-- Exercise directions --
From the listing, collect all lines containing the word "Marketing".

-- Source information --
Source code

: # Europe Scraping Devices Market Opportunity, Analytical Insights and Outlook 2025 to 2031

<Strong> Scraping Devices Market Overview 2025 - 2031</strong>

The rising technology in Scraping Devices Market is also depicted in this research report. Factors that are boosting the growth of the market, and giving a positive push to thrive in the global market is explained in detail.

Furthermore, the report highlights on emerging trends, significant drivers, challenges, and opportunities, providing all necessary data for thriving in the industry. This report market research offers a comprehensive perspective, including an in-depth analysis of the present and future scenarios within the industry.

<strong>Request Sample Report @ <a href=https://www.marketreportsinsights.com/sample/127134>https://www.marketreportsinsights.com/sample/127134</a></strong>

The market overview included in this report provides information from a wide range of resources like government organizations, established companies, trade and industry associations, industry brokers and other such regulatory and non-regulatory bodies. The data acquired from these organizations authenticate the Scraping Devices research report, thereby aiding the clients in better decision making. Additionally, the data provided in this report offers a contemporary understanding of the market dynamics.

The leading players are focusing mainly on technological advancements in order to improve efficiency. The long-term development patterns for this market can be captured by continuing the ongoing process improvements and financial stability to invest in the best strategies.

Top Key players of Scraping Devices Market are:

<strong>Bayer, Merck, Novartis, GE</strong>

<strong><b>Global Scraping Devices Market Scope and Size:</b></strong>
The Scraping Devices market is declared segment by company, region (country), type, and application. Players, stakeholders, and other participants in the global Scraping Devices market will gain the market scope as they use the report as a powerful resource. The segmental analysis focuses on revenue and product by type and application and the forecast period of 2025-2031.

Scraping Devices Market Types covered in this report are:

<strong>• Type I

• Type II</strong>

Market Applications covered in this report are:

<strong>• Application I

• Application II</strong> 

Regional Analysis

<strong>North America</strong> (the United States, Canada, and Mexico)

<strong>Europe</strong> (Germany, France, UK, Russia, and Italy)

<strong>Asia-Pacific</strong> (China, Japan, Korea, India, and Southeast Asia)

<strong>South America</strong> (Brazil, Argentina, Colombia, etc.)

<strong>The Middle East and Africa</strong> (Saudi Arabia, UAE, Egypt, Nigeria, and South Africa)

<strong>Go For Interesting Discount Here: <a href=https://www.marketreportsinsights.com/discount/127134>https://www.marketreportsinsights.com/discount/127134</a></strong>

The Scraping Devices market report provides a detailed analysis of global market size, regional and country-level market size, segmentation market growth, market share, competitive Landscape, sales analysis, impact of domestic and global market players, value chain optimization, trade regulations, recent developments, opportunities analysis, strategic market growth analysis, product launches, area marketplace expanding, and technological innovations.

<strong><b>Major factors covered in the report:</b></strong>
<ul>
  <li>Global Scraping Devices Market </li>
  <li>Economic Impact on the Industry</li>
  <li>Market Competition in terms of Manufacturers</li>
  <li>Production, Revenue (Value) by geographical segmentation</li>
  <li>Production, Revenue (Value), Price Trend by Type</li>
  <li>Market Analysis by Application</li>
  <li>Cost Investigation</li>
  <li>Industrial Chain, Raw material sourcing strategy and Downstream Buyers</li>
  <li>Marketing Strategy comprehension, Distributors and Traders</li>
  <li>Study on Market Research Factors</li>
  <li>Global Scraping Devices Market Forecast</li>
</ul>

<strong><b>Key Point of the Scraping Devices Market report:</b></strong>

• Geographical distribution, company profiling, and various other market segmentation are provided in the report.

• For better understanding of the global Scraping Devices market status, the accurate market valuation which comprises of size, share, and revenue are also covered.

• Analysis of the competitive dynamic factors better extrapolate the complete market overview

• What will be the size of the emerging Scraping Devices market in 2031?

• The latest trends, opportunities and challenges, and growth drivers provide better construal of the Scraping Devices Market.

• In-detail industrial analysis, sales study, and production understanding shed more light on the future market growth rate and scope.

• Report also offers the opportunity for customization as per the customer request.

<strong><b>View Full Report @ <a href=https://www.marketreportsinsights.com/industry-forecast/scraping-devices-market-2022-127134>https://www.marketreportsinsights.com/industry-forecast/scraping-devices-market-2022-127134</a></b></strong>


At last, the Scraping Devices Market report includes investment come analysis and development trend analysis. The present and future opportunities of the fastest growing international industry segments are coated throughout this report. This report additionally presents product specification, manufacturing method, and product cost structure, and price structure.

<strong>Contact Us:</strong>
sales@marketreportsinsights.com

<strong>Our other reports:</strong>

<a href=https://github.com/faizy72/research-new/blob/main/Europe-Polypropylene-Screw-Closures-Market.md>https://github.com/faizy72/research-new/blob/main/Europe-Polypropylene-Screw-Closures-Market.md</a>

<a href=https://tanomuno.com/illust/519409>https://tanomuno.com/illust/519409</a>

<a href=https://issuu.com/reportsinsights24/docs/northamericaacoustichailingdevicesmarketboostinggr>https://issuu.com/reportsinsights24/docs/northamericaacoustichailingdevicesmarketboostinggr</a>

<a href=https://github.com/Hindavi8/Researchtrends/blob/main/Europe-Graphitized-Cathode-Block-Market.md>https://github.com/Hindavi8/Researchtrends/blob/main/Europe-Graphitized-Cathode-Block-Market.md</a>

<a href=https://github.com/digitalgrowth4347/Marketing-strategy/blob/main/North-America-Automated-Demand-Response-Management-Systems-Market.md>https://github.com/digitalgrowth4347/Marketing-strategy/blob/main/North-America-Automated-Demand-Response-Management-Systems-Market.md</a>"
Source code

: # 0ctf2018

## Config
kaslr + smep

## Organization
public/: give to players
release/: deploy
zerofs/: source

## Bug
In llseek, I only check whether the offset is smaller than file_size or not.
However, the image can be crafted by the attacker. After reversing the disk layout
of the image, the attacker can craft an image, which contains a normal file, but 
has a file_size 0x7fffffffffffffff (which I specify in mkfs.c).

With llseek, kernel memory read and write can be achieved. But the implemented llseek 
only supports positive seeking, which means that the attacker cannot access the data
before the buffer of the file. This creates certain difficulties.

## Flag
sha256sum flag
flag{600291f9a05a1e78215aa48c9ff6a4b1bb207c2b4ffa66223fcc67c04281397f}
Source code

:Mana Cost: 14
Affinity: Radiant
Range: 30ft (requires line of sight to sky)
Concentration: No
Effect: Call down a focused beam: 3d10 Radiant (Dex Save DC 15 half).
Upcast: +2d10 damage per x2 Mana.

-- Result below --
  <li>Marketing Strategy comprehension, Distributors and Traders</li>
<a href=https://github.com/digitalgrowth4347/Marketing-strategy/blob/main/North-America-Automated-Demand-Response-Management-Systems-Market.md>https://github.com/digitalgrowth4347/Marketing-strategy/blob/main/North-America-Automated-Demand-Response-Management-Systems-Market.md</a>"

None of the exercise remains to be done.